======== Input data ========

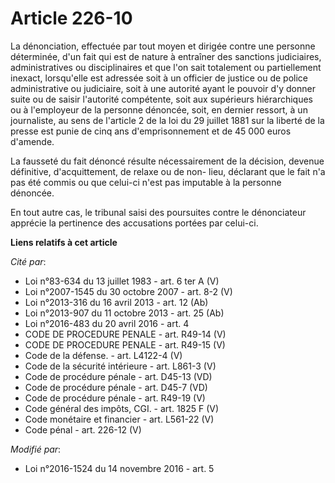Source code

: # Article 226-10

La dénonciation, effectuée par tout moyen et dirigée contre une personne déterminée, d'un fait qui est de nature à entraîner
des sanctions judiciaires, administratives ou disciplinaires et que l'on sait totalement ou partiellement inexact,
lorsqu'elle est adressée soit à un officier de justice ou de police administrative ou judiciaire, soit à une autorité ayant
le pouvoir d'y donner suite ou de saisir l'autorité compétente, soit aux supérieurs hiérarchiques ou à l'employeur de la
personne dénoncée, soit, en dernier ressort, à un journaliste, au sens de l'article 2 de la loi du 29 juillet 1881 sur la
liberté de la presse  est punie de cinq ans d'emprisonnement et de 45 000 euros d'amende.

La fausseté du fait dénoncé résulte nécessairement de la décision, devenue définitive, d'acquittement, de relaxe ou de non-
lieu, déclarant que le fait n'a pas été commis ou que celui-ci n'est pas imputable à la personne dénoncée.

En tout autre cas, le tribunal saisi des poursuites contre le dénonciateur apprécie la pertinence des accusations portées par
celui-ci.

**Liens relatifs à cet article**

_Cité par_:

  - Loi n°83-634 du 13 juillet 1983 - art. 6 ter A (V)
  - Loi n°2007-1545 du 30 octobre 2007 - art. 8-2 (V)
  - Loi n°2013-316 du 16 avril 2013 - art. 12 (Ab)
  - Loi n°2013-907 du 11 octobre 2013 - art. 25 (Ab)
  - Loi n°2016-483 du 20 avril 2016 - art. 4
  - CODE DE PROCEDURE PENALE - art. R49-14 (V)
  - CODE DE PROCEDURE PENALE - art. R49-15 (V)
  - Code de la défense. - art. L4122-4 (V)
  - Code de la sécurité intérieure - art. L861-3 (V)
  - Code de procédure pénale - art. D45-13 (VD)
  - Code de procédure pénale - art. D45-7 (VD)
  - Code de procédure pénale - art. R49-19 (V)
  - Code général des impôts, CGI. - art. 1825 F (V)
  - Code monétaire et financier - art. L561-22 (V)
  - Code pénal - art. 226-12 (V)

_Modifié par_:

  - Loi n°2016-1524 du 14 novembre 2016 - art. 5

========
======== Input data ========

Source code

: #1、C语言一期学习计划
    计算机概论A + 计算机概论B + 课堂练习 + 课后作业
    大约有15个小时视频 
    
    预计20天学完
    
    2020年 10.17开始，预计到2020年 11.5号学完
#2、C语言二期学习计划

========

◆ Problem requirements ◆
Retype only the lines above between the line with "La dénonciation, effectuée" and the line with "- Loi n°2016-1524", counting those two lines as well, and keep every character as it is.

◆ Exercise result ◆
La dénonciation, effectuée par tout moyen et dirigée contre une personne déterminée, d'un fait qui est de nature à entraîner
des sanctions judiciaires, administratives ou disciplinaires et que l'on sait totalement ou partiellement inexact,
lorsqu'elle est adressée soit à un officier de justice ou de police administrative ou judiciaire, soit à une autorité ayant
le pouvoir d'y donner suite ou de saisir l'autorité compétente, soit aux supérieurs hiérarchiques ou à l'employeur de la
personne dénoncée, soit, en dernier ressort, à un journaliste, au sens de l'article 2 de la loi du 29 juillet 1881 sur la
liberté de la presse  est punie de cinq ans d'emprisonnement et de 45 000 euros d'amende.

La fausseté du fait dénoncé résulte nécessairement de la décision, devenue définitive, d'acquittement, de relaxe ou de non-
lieu, déclarant que le fait n'a pas été commis ou que celui-ci n'est pas imputable à la personne dénoncée.

En tout autre cas, le tribunal saisi des poursuites contre le dénonciateur apprécie la pertinence des accusations portées par
celui-ci.

**Liens relatifs à cet article**

_Cité par_:

  - Loi n°83-634 du 13 juillet 1983 - art. 6 ter A (V)
  - Loi n°2007-1545 du 30 octobre 2007 - art. 8-2 (V)
  - Loi n°2013-316 du 16 avril 2013 - art. 12 (Ab)
  - Loi n°2013-907 du 11 octobre 2013 - art. 25 (Ab)
  - Loi n°2016-483 du 20 avril 2016 - art. 4
  - CODE DE PROCEDURE PENALE - art. R49-14 (V)
  - CODE DE PROCEDURE PENALE - art. R49-15 (V)
  - Code de la défense. - art. L4122-4 (V)
  - Code de la sécurité intérieure - art. L861-3 (V)
  - Code de procédure pénale - art. D45-13 (VD)
  - Code de procédure pénale - art. D45-7 (VD)
  - Code de procédure pénale - art. R49-19 (V)
  - Code général des impôts, CGI. - art. 1825 F (V)
  - Code monétaire et financier - art. L561-22 (V)
  - Code pénal - art. 226-12 (V)

_Modifié par_:

  - Loi n°2016-1524 du 14 novembre 2016 - art. 5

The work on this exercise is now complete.